There are a number of imperfections which laser-drilled holes in metals can exhibit. The main ones associated with pyrolytic drilling (i.e. via melting and/or vaporisation) are discussed below, together with possible means for preventing or minimising them.
During drilling, a recast layer can form on the inside walls of the hole. This layer is formed by re-solidification of vaporised or molten material on the walls of the hole, and it is in general not evenly distributed along the hole circumference and depth. Detrimental effects of the recast layer are decreased accuracy and repeatability of the hole size and geometry, changes in flow characteristics (important in for example spray nozzles and cooling holes for aero-engine components), and increased heat affected zone (HAZ) width and thermal stresses, which can lead to micro-cracking (see below). The occurence of coarse recast is particularly associated with melt expulsion during percussion drilling.
To minimise the recast layer thickness, parameters should be chosen that allow the material to be expelled from the hole effectively.

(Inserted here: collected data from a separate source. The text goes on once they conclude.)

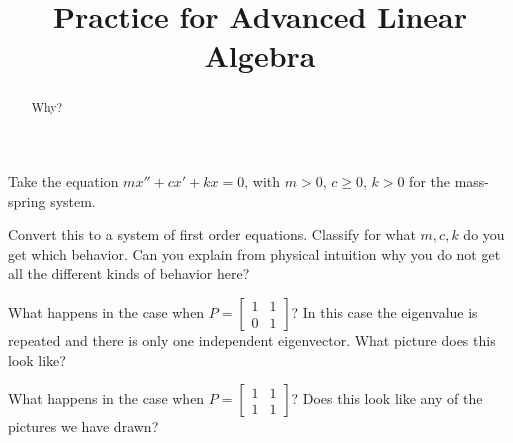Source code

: \documentclass{ximera}
\title{Practice for Advanced Linear Algebra}
\begin{document}
\begin{abstract}
Why?
\end{abstract}
\maketitle

\begin{exercise}
    Take the equation $m x'' + c x' + kx = 0$, with $m > 0$, $c \geq 0$, $k > 0$ for the mass-spring system.
    \begin{tasks}
        \task Convert this to a system of first order equations.
        \task Classify for what $m, c, k$ do you get which behavior.
        \task Can you explain from physical intuition why you do not get all the different kinds of behavior here?
    \end{tasks}
\end{exercise}

\begin{exercise}
    What happens in the case when $P = \left[ \begin{smallmatrix} 1 & 1 \\ 0 & 1 \end{smallmatrix} \right]$?  In this case the eigenvalue is repeated and there is only one independent eigenvector. What picture does this look like?
\end{exercise}

\begin{exercise}
    What happens in the case when $P = \left[ \begin{smallmatrix} 1 & 1 \\ 1 & 1 \end{smallmatrix} \right]$? Does this look like any of the pictures we have drawn?
\end{exercise}
\end{document}

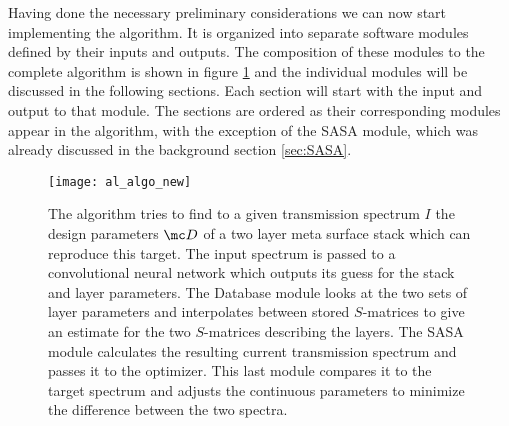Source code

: Having done the necessary preliminary considerations we can now start implementing the algorithm. It is organized into separate software modules defined by their inputs and outputs. The composition of these modules to the complete algorithm is shown in figure \ref{fig:al:algo} and the individual modules will be discussed in the following sections. Each section will start with the input and output to that module. The sections are ordered as their corresponding modules appear in the algorithm, with the exception of the SASA module, which was already discussed in the background section \ref{sec:SASA}.

\begin{figure}[H]
    \centering
    \texttt{[image: al\_algo\_new]}
    \caption[]{The algorithm tries to find to a given transmission spectrum $I$ the design parameters $\mc D$ of a two layer meta surface stack which can reproduce this target. The input spectrum is passed to a convolutional neural network which outputs its guess for the stack and layer parameters. The Database module looks at the two sets of layer parameters and interpolates between stored $S$-matrices to give an estimate for the two $S$-matrices describing the layers. The SASA module calculates the resulting current transmission spectrum and passes it to the optimizer. This last module compares it to the target spectrum and adjusts the continuous parameters to minimize the difference between the two spectra.}
    \label{fig:al:algo}
\end{figure}
\vspace{0.35cm}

This in general means short pulses at high intensity, which changes the material removal mechanism from molten ejection to an evaporation dominated process. The use of a suitable process gas may also be beneficial.
Large HAZ width
The HAZ results from heat conduction into the material directly adjacent to the hole. As the HAZ will generally have properties worse than those of the parent material (e.g. because of grain growth or precipitation/segregation), it should be kept as small as possible. The HAZ can be minimised by using short pulses and low repetition rates (limiting the heating of the component), and by evaporation dominated material removal rather than molten ejection.
Micro-cracks result from excessive thermal stresses, and are more likely to occur when a thick recast layer is present. Micro-cracks may be confined to the recast layer, but can also extend well into the parent material. Means of minimising the likelihood of micro-cracks are similar to those for minimising the recast layer and HAZ thickness (see above).
Taper (variation in hole diameter, along its depth) results from the choice of focus position, as well as erosion by ejected material, and therefore tends to be more prevalent in deeper holes. Taper can be present at both the entrance and exit of the hole. Although for some applications taper can be tolerated or even beneficial, it is unwanted in most cases. Taper is, in general, less when long focal length lenses (and thus longer focal depths) and shorter pulses are used. The position of the focal point is of paramount importance: with the focal point at the workpiece surface, cylindrical holes are drilled, whereas with the focal point above or below the surface, tapered and conical holes are drilled.
Material can build up at the entrance and exit of the hole, reducing repeatability and flow characteristics and roughening the surface. It generally results from the same mechanisms as recast, and thus the means of prevention are similar.